La fusion des deux femmes est introduite par les mains. Les mains d’Elisabet qui dissimulent un souvenir douloureux (l’image de son fils), rejointes par les mains d’Alma qui s’introduisent et se mélangent. Ces mains symbolisent un surmoi freudien qu’Alma lève pour plonger dans l’inconscient d’Elisabet.

Cette unification des deux consciences s’opère aussi par les ombres portées sur les visages des femmes. Ces ombres qui dissimulent une partie, la rendant manquante. Ainsi, les deux visages tendent à se rejoindre. Et c’est par des cadrages typiques du cinéaste suédois qu’ils sont réunis. L’apogée de la fusion se révèle par un split-screen fabuleux qui crée enfin un visage stable. Ici, les consciences sont réunies en une même persona.

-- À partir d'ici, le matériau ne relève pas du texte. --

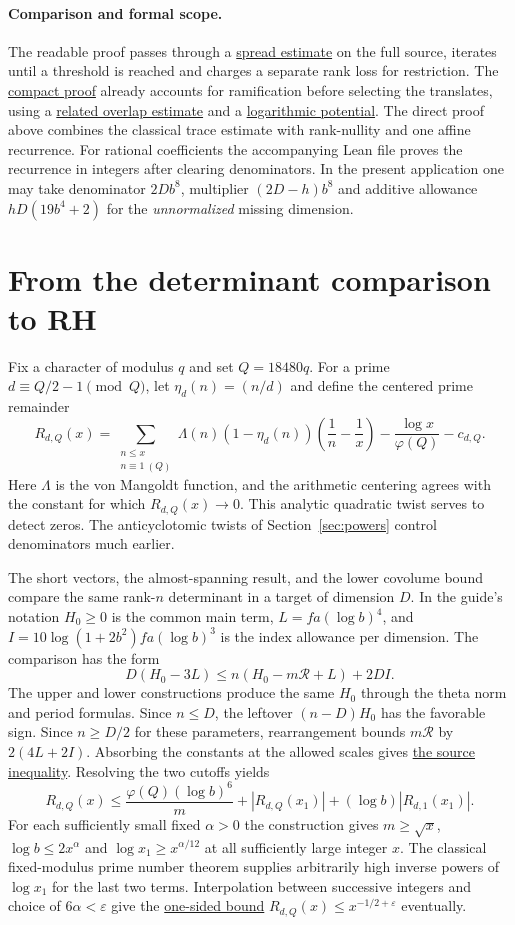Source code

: \documentclass[11pt]{article}
\newcommand{\src}[3]{\href{https://github.com/lsernau/grh-lean/blob/72fead102f663d5c7a407964a13dc0cf9d977207/grh/src/#1.lean\#L#2}{#3}}
\newcommand{\cmp}[3]{\href{https://github.com/lsernau/grh-lean/blob/72fead102f663d5c7a407964a13dc0cf9d977207/grh-compact/src/#1.lean\#L#2}{#3}}
\begin{document}
\paragraph{Comparison and formal scope.} The readable proof passes through a \src{New/Spanning/SecondMoment/FewTranslates}{320}{spread estimate} on the full source, iterates until a threshold is reached and charges a separate rank loss for restriction. The \cmp{New/Filling/FillingTheorem}{25}{compact proof} already accounts for ramification before selecting the translates, using a \cmp{New/Filling/Moments}{301}{related overlap estimate} and a \cmp{New/Heights/OneDeterminant}{97}{logarithmic potential}. The direct proof above combines the classical trace estimate with rank-nullity and one affine recurrence. For rational coefficients the accompanying Lean file proves the recurrence in integers after clearing denominators. In the present application one may take denominator $2Db^8$, multiplier $(2D-h)b^8$ and additive allowance $hD(19b^4+2)$ for the \emph{unnormalized} missing dimension.
\clearpage
\section{From the determinant comparison to RH}\label{sec:end}
Fix a character of modulus $q$ and set $Q=18480q$. For a prime $d\equiv Q/2-1\pmod Q$, let $\eta_d(n)=(n/d)$ and define the centered prime remainder
\[
 R_{d,Q}(x)=\sum_{\substack{n\le x\\n\equiv1\ (Q)}}\!
       \Lambda(n)(1-\eta_d(n))\left(\frac1n-\frac1x\right)
        -\frac{\log x}{\varphi(Q)}-c_{d,Q}.
\]
Here $\Lambda$ is the von Mangoldt function, and the arithmetic centering agrees with the constant for which $R_{d,Q}(x)\to0$. This analytic quadratic twist serves to detect zeros. The anticyclotomic twists of Section~\ref{sec:powers} control denominators much earlier.

The short vectors, the almost-spanning result, and the lower covolume bound compare the same rank-$n$ determinant in a target of dimension $D$. In the guide's notation $H_0\ge0$ is the common main term, $L=fa(\log b)^4$, and $I=10\log(1+2b^2)fa(\log b)^3$ is the index allowance per dimension. The comparison has the form
\[
        D(H_0-3L)\le n(H_0-m\mathcal R+L)+2DI .
\]
The upper and lower constructions produce the same $H_0$ through the theta norm and period formulas. Since $n\le D$, the leftover $(n-D)H_0$ has the favorable sign. Since $n\ge D/2$ for these parameters, rearrangement bounds $m\mathcal R$ by $2(4L+2I)$. Absorbing the constants at the allowed scales gives \src{New/Reduction/MainInequality}{87}{the source inequality}. Resolving the two cutoffs yields
\[
 R_{d,Q}(x)\le\frac{\varphi(Q)(\log b)^6}{m}
        +|R_{d,Q}(x_1)|+(\log b)|R_{d,1}(x_1)|.
\]
For each sufficiently small fixed $\alpha>0$ the construction gives $m\ge\sqrt x$, $\log b\le2x^\alpha$ and $\log x_1\ge x^{\alpha/12}$ at all sufficiently large integer $x$. The classical fixed-modulus prime number theorem supplies arbitrarily high inverse powers of $\log x_1$ for the last two terms. Interpolation between successive integers and choice of $6\alpha<\varepsilon$ give the \src{New/Reduction/OneSidedBound}{200}{one-sided bound} $R_{d,Q}(x)\le x^{-1/2+\varepsilon}$ eventually.
\end{document}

La richesse de Persona, c’est aussi les analogies entre la mise en scène et la psyché des deux femmes. Bergman fait le choix de cloisonner son univers au noir et au blanc, alors que deux ans plus tôt, il tournait en couleur avec son film Toutes ses femmes. Ce choix restreint les frontières mais les polarise ; Elisabet pourrait représenter le noir et Alma le blanc, entourées par des nuances de gris, elles ne cherchent qu’à se joindre. Et au point central du film, lorsqu’une dispute éclate entre Alma et Elisabet, le banc de montage, sous le prisme de la subjectivité mentale, déraille et la pellicule prend feu.

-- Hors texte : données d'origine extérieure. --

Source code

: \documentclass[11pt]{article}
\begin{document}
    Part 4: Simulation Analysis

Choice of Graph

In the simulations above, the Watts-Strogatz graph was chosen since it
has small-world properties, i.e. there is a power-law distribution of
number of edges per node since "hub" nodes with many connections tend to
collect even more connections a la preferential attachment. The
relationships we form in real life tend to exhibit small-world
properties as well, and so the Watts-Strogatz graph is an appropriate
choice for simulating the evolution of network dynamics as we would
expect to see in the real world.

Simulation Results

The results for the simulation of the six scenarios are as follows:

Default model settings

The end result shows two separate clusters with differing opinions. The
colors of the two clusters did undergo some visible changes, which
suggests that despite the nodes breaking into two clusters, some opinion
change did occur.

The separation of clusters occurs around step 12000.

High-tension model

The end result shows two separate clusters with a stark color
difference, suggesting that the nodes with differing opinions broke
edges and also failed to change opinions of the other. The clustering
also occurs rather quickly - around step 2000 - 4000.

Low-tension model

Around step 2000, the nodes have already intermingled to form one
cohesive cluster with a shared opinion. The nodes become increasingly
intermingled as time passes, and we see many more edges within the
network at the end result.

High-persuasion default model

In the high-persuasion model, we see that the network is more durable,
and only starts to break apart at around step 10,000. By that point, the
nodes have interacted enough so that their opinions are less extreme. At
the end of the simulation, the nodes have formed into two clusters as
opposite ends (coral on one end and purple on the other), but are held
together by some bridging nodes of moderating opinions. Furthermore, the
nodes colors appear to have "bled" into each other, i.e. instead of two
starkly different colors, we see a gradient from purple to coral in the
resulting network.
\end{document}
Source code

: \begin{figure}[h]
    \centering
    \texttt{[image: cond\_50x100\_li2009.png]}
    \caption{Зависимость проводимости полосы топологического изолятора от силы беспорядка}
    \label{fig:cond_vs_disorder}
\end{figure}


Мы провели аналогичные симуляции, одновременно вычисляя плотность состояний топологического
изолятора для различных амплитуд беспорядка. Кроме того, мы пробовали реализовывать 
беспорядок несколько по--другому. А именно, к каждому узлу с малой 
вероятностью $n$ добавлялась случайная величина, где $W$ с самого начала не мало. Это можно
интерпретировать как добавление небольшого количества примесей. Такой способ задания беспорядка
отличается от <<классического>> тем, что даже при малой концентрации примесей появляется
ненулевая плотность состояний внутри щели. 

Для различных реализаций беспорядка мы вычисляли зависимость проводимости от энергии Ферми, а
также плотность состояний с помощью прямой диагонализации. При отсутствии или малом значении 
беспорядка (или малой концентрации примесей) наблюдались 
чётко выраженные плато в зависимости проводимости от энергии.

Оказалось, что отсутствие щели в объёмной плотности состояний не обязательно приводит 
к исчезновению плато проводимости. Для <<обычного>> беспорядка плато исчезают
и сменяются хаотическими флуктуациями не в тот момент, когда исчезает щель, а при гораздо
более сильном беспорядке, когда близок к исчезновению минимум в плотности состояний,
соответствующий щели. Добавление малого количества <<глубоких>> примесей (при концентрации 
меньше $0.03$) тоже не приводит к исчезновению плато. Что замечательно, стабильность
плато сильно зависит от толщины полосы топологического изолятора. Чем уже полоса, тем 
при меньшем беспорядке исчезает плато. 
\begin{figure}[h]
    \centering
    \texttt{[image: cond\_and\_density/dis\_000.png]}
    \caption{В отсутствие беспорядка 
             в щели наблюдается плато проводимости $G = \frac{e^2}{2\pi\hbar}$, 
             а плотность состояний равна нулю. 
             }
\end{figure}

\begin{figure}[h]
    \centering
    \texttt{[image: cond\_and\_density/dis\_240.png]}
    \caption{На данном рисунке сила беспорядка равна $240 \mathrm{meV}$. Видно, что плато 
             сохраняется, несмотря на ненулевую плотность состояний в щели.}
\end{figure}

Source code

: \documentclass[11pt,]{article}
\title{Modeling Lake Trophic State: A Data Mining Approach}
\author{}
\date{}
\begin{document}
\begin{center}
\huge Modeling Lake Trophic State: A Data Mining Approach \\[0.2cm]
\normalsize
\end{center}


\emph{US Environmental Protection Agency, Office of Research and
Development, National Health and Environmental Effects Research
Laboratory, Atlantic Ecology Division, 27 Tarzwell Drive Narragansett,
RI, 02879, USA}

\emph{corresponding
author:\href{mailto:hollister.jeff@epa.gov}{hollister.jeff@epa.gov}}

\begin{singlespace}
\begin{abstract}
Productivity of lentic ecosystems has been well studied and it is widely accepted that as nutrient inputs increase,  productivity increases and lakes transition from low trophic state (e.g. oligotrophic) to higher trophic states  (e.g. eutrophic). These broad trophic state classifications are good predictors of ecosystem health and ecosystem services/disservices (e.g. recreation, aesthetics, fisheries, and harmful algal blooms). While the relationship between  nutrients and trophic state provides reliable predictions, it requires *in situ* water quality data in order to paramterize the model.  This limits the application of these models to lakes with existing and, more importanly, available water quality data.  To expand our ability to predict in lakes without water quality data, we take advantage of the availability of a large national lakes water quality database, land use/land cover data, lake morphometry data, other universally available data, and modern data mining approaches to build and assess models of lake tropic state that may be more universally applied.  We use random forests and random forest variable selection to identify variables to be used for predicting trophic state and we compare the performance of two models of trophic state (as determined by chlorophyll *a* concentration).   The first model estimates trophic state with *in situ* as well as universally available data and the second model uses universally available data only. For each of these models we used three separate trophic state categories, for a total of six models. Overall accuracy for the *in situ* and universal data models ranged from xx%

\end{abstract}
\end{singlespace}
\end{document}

L’analogie qui est peut-être la plus frappante est celle de la caméra-cerveau. En italien, camera se traduit par chambre noire, une traduction qui renvoie indirectement à l’inconscient, l’insondable. Les regards caméra récurrents sont donc une sorte d’impression, de renvoi à soi-même, à sa persona. C’est aussi au moment du split-screen que l’analogie caméra-cerveau se confirme. Au début de l’extrait, la photo du fils d’Elisabet est une image mentale forte qui renferme un souvenir douloureux. L’image qui conclut cette séquence est une image arrêtée qui renvoie directement à la photo. Ce split-screen crée par son arrêt une image mentale, l’image d’une conscience unique.

Bergman ne laisse pas le théâtre de côté dans son film. La séquence la plus frappante est celle de la photo (montée deux fois de suite), où Alma est en train de réciter un souvenir d’Elisabet (mutique jusqu’ici). L’étrange effet que renvoie cette séquence est celui d’une répétition : on répète une pièce, mais pour quel spectacle ? Le spectacle qui se joue devant nous, c’est celui de l’homme social, la performance doit être totale. C’est aussi celui de l’actrice devant la caméra de Bergman et devant le spectateur. Les femmes jouent à trois dimensions.

Persona est un chef-d’œuvre d’espaces mentaux et d’analogies de mise en scène. C’est une preuve d’amour du cinéma, qui libère l’artiste dans son introspection.